**WORK INSTRUCTION**. Please set down word for word every line from the one holding "del tipo debug." to the end of the data below, both included.

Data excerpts
= Beginning of Section =
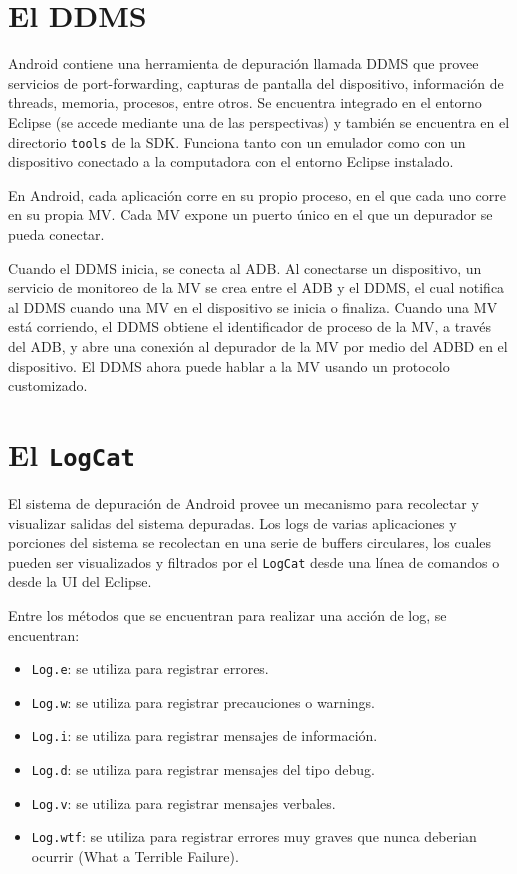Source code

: \section{El \ac{DDMS}}
\label{sec:ddms}

Android contiene una herramienta de depuraci\'on llamada \ac{DDMS} que provee servicios de port-forwarding, capturas de pantalla del dispositivo, informaci\'on de threads, memoria, procesos, entre otros. Se encuentra integrado en el entorno Eclipse (se accede mediante una de las perspectivas) y tambi\'en se encuentra en el directorio \texttt{tools} de la \ac{SDK}. Funciona tanto con un emulador como con un dispositivo conectado a la computadora con el entorno Eclipse instalado.

En Android, cada aplicaci\'on corre en su propio proceso, en el que cada uno corre en su propia \ac{MV}. Cada \ac{MV} expone un puerto \'unico en el que un depurador se pueda conectar.

Cuando el \ac{DDMS} inicia, se conecta al \ac{ADB}. Al conectarse un dispositivo, un servicio de monitoreo de la \ac{MV} se crea entre el \ac{ADB} y el \ac{DDMS}, el cual notifica al \ac{DDMS} cuando una \ac{MV} en el dispositivo se inicia o finaliza. Cuando una \ac{MV} est\'a corriendo, el \ac{DDMS} obtiene el identificador de proceso de la \ac{MV}, a trav\'es del \ac{ADB}, y abre una conexi\'on al depurador de la \ac{MV} por medio del \ac{ADBD} en el dispositivo. El \ac{DDMS} ahora puede hablar a la \ac{MV} usando un protocolo customizado.

\section{El \texttt{LogCat}}
\label{sec:logcat}

El sistema de depuraci\'on de Android provee un mecanismo para recolectar y visualizar salidas del sistema depuradas. Los logs de varias aplicaciones y porciones del sistema se recolectan en una serie de buffers circulares, los cuales pueden ser visualizados y filtrados por el \texttt{LogCat} desde una l\'inea de comandos o desde la \ac{UI} del Eclipse.

Entre los m\'etodos que se encuentran para realizar una acci\'on de log, se encuentran:

\begin{itemize}
\item \texttt{Log.e}: se utiliza para registrar errores.
\item \texttt{Log.w}: se utiliza para registrar precauciones o warnings.
\item \texttt{Log.i}: se utiliza para registrar mensajes de informaci\'on.
\item \texttt{Log.d}: se utiliza para registrar mensajes del tipo debug.
\item \texttt{Log.v}: se utiliza para registrar mensajes verbales.
\item \texttt{Log.wtf}: se utiliza para registrar errores muy graves que nunca deberian ocurrir (What a Terrible Failure).
\end{itemize}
= End of Section =
**EXERCISE ANSWER**.
\item \texttt{Log.d}: se utiliza para registrar mensajes del tipo debug.
\item \texttt{Log.v}: se utiliza para registrar mensajes verbales.
\item \texttt{Log.wtf}: se utiliza para registrar errores muy graves que nunca deberian ocurrir (What a Terrible Failure).
\end{itemize}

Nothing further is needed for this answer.